Anyway, I worked last night and am working again this morning. It kind of sucks, not to mention the sanitation guy might come in and do an audit. I really hope he doesn't, because even though everything is probably okay, I'm super tired and might not be on my toes at all times like I should be when he's around. I also hate a lot of the stupid rules they impose on us, like having to make sure that the hot dogs that are open are wrapped up, when we usually go through the open hot dogs in a few hours (especially during lunch time). I don't mind marking them with when they were opened, and a discard date of a few days later, but I don't see the point in closing something that I'm going to be using in another couple of hours.
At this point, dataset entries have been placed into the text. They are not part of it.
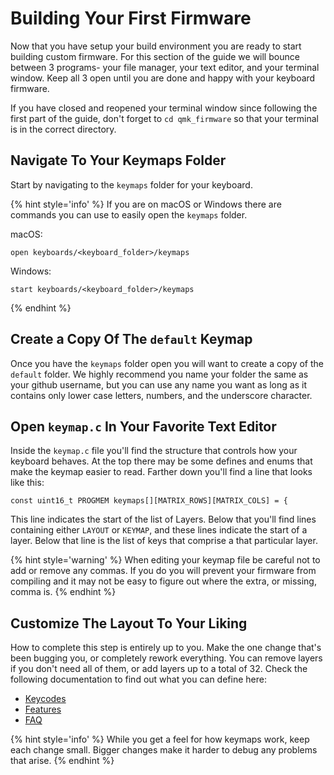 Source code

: # Building Your First Firmware

Now that you have setup your build environment you are ready to start building custom firmware. For this section of the guide we will bounce between 3 programs- your file manager, your text editor, and your terminal window. Keep all 3 open until you are done and happy with your keyboard firmware.

If you have closed and reopened your terminal window since following the first part of the guide, don't forget to `cd qmk_firmware` so that your terminal is in the correct directory.

## Navigate To Your Keymaps Folder

Start by navigating to the `keymaps` folder for your keyboard.

{% hint style='info' %}
If you are on macOS or Windows there are commands you can use to easily open the `keymaps` folder.

macOS:

    open keyboards/<keyboard_folder>/keymaps

Windows:

    start keyboards/<keyboard_folder>/keymaps
{% endhint %}

## Create a Copy Of The `default` Keymap

Once you have the `keymaps` folder open you will want to create a copy of the `default` folder. We highly recommend you name your folder the same as your github username, but you can use any name you want as long as it contains only lower case letters, numbers, and the underscore character.

## Open `keymap.c` In Your Favorite Text Editor

Inside the `keymap.c` file you'll find the structure that controls how your keyboard behaves. At the top there may be some defines and enums that make the keymap easier to read. Farther down you'll find a line that looks like this:

    const uint16_t PROGMEM keymaps[][MATRIX_ROWS][MATRIX_COLS] = {

This line indicates the start of the list of Layers. Below that you'll find lines containing either `LAYOUT` or `KEYMAP`, and these lines indicate the start of a layer. Below that line is the list of keys that comprise a that particular layer.

{% hint style='warning' %}
When editing your keymap file be careful not to add or remove any commas. If you do you will prevent your firmware from compiling and it may not be easy to figure out where the extra, or missing, comma is.
{% endhint %}

## Customize The Layout To Your Liking

How to complete this step is entirely up to you. Make the one change that's been bugging you, or completely rework everything. You can remove layers if you don't need all of them, or add layers up to a total of 32. Check the following documentation to find out what you can define here:

* [Keycodes](keycodes.md)
* [Features](features.md)
* [FAQ](faq.md)

{% hint style='info' %}
While you get a feel for how keymaps work, keep each change small. Bigger changes make it harder to debug any problems that arise.
{% endhint %}
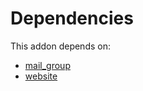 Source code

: # Dependencies

This addon depends on:

- [mail_group](../../../../../oca-ocb-core/odoo-bringout-oca-ocb-mail_group)
- [website](../../../../odoo-bringout-oca-ocb-website)
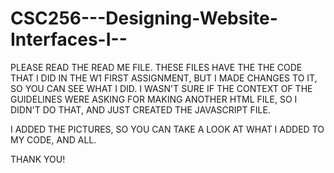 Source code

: # CSC256---Designing-Website-Interfaces-I--
PLEASE READ THE READ ME FILE.
THESE FILES HAVE THE THE CODE THAT I DID IN THE W1 FIRST ASSIGNMENT, BUT I MADE CHANGES TO IT, SO YOU CAN SEE WHAT I DID.
I WASN'T SURE IF THE CONTEXT OF THE GUIDELINES WERE ASKING FOR MAKING ANOTHER HTML FILE, SO I DIDN'T DO THAT, AND JUST CREATED THE JAVASCRIPT FILE.

I ADDED THE PICTURES, SO YOU CAN TAKE A LOOK AT WHAT I ADDED TO MY CODE, AND ALL.

THANK YOU!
I woke up about a half hour early today, and I went to bed about an hour and a half late, so I'm pretty tired. It's hard for me to go to bed right when I get home, so I was online. Then I ate and watched some TV and played guitar, but not much. I really need to try to work on learning new songs, but I can't think of any I want to really learn. Then there's the matter of actually writing my own songs, which for some reason terrifies me. I haven't written music in probably almost a year, and it's kind of sad. I don't know that I will ever be a composer like I dreamed of being, it seems like my will to do so died when I got my degree.

I'm going to try to go to a career center sometime in the next few weeks to see what I should be doing. I want to go back to school for my Masters, but I really don't know what to go for. I don't want to do Music, and I don't think I'd get in anyhow. I just don't know what would allow me to not have to do a ton of extra work. I don't mind taking three years to get my Masters instead of two, but I can't go back to school for four or six years, considering I'm still trying to pay my student loans back, and that will take me until I'm in my 40s. I want to be able to gain new skills to get a good job without having to worry about incurring a massive pile of debt.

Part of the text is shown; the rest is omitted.